## WORK INSTRUCTIONS
Each line from the line containing "## Created by" through the last line of the entries is to be reproduced exactly as it stands.

## MATERIAL SHOWN
○ ○ ○

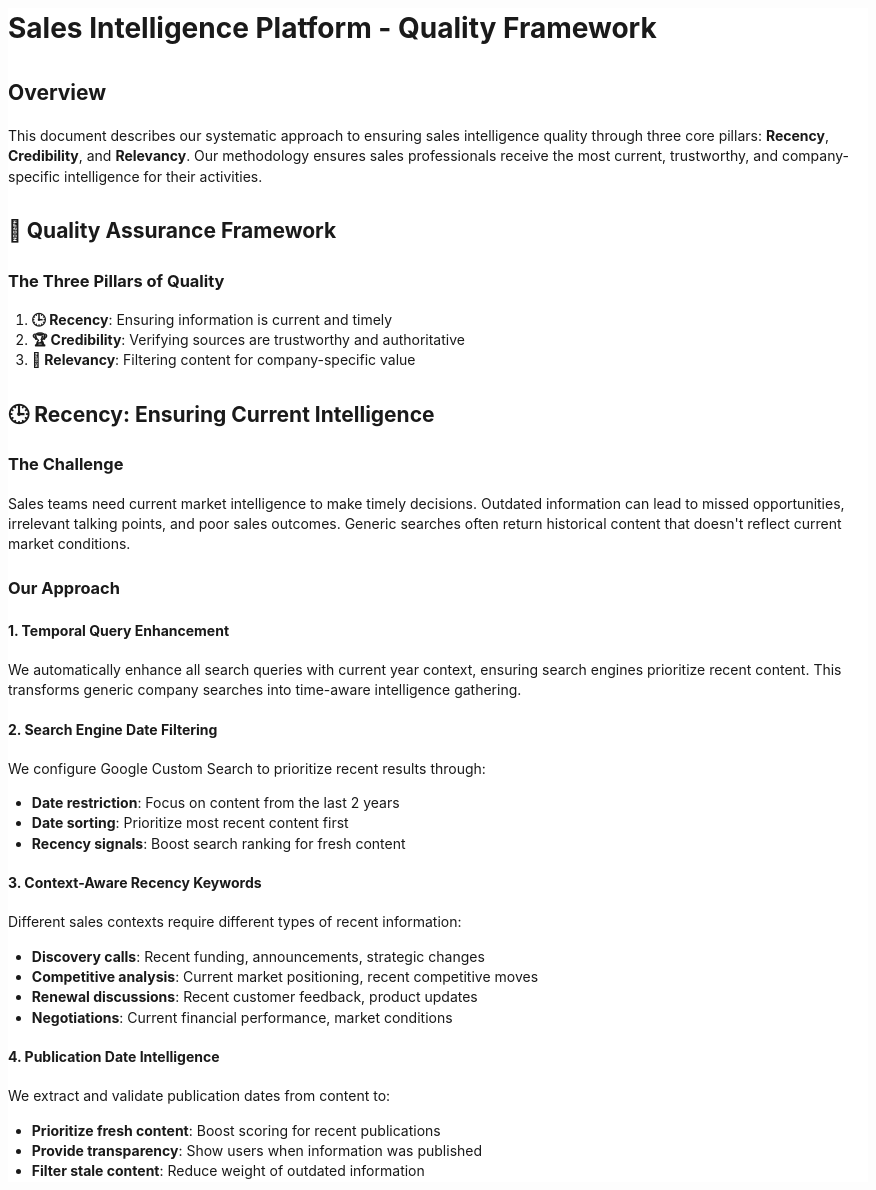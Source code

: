 # Sales Intelligence Platform - Quality Framework

## Overview

This document describes our systematic approach to ensuring sales intelligence quality through three core pillars: **Recency**, **Credibility**, and **Relevancy**. Our methodology ensures sales professionals receive the most current, trustworthy, and company-specific intelligence for their activities.

## 🎯 Quality Assurance Framework

### The Three Pillars of Quality

1. **🕒 Recency**: Ensuring information is current and timely
2. **🏆 Credibility**: Verifying sources are trustworthy and authoritative  
3. **🎯 Relevancy**: Filtering content for company-specific value

## 🕒 Recency: Ensuring Current Intelligence

### The Challenge
Sales teams need current market intelligence to make timely decisions. Outdated information can lead to missed opportunities, irrelevant talking points, and poor sales outcomes. Generic searches often return historical content that doesn't reflect current market conditions.

### Our Approach

#### 1. **Temporal Query Enhancement**
We automatically enhance all search queries with current year context, ensuring search engines prioritize recent content. This transforms generic company searches into time-aware intelligence gathering.

#### 2. **Search Engine Date Filtering**
We configure Google Custom Search to prioritize recent results through:
- **Date restriction**: Focus on content from the last 2 years
- **Date sorting**: Prioritize most recent content first
- **Recency signals**: Boost search ranking for fresh content

#### 3. **Context-Aware Recency Keywords**
Different sales contexts require different types of recent information:
- **Discovery calls**: Recent funding, announcements, strategic changes
- **Competitive analysis**: Current market positioning, recent competitive moves
- **Renewal discussions**: Recent customer feedback, product updates
- **Negotiations**: Current financial performance, market conditions

#### 4. **Publication Date Intelligence**
We extract and validate publication dates from content to:
- **Prioritize fresh content**: Boost scoring for recent publications
- **Provide transparency**: Show users when information was published
- **Filter stale content**: Reduce weight of outdated information
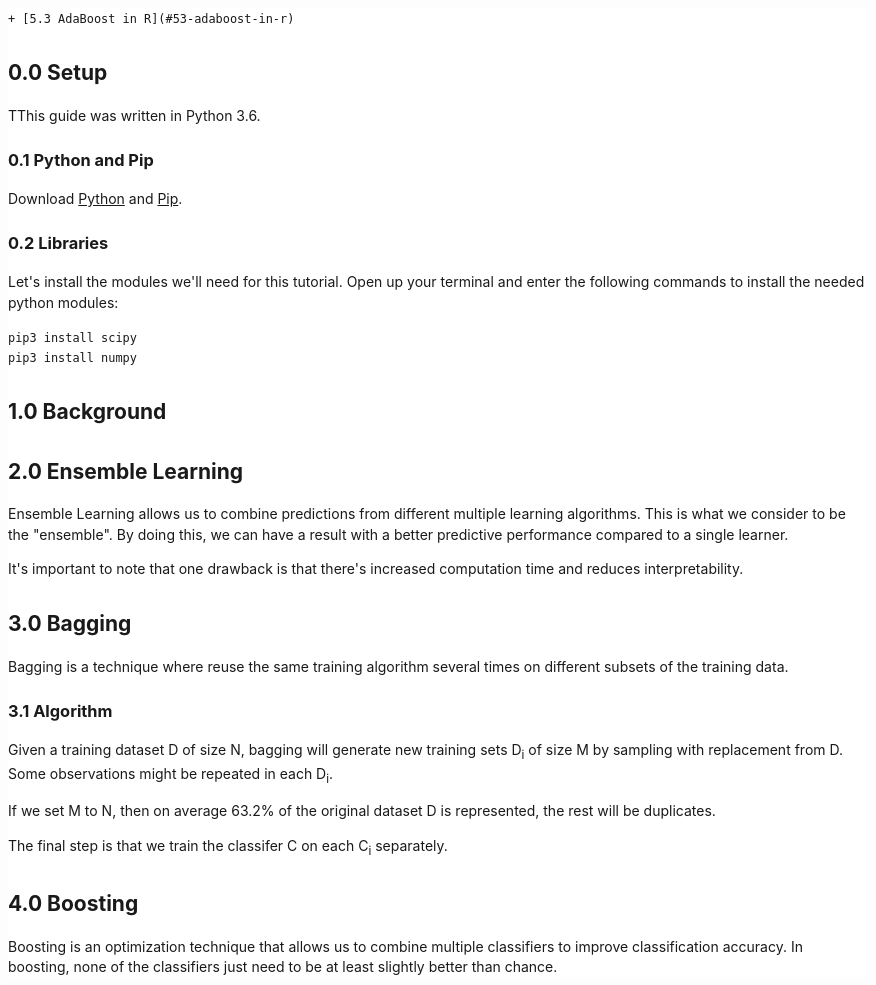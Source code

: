 	+ [5.3 AdaBoost in R](#53-adaboost-in-r)

## 0.0 Setup

TThis guide was written in Python 3.6.

### 0.1 Python and Pip

Download [Python](https://www.python.org/downloads/) and [Pip](https://pip.pypa.io/en/stable/installing/).

### 0.2 Libraries

Let's install the modules we'll need for this tutorial. Open up your terminal and enter the following commands to install the needed python modules:

```
pip3 install scipy
pip3 install numpy
```

## 1.0 Background


## 2.0 Ensemble Learning

Ensemble Learning allows us to combine predictions from different multiple learning algorithms. This is what we consider to be the "ensemble". By doing this, we can have a result with a better predictive performance compared to a single learner.

It's important to note that one drawback is that there's increased computation time and reduces interpretability. 


## 3.0 Bagging

Bagging is a technique where reuse the same training algorithm several times on different subsets of the training data. 

### 3.1 Algorithm

Given a training dataset D of size N, bagging will generate new training sets D<sub>i</sub> of size M by sampling with replacement from D. Some observations might be repeated in each D<sub>i</sub>. 

If we set M to N, then on average 63.2% of the original dataset D is represented, the rest will be duplicates.

The final step is that we train the classifer C on each C<sub>i</sub> separately. 


## 4.0 Boosting

Boosting is an optimization technique that allows us to combine multiple classifiers to improve classification accuracy. In boosting, none of the classifiers just need to be at least slightly better than chance. 
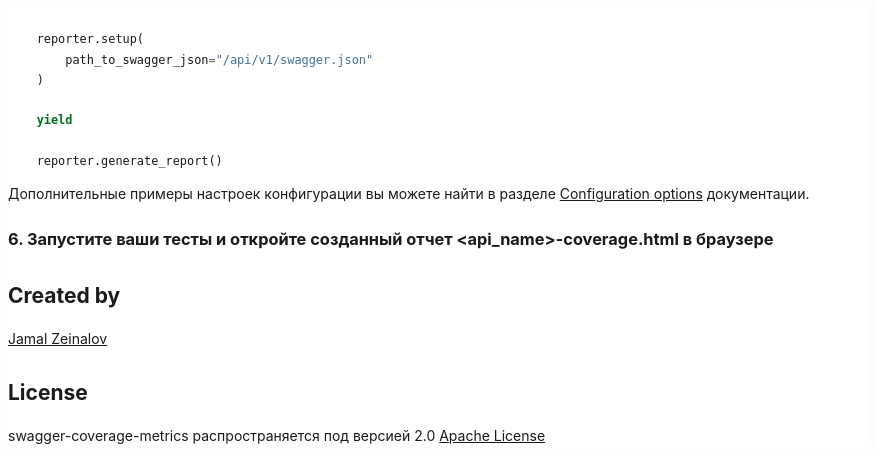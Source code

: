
 ```python
    
    reporter.setup(
        path_to_swagger_json="/api/v1/swagger.json"
    )

    yield
    
    reporter.generate_report()
```

Дополнительные примеры настроек конфигурации вы можете найти в разделе [Configuration options](https://github.com/JamalZeynalov/swagger-coverage#configuration-options) документации.

### 6. Запустите ваши тесты и откройте созданный отчет <api_name>-coverage.html в браузере

## Created by

[Jamal Zeinalov](https://github.com/JamalZeynalov)

## License

swagger-coverage-metrics распространяется под версией 2.0 [Apache License](http://www.apache.org/licenses/LICENSE-2.0)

○ ○ ○

## ANSWER
## Created by

[Jamal Zeinalov](https://github.com/JamalZeynalov)

## License

swagger-coverage-metrics распространяется под версией 2.0 [Apache License](http://www.apache.org/licenses/LICENSE-2.0)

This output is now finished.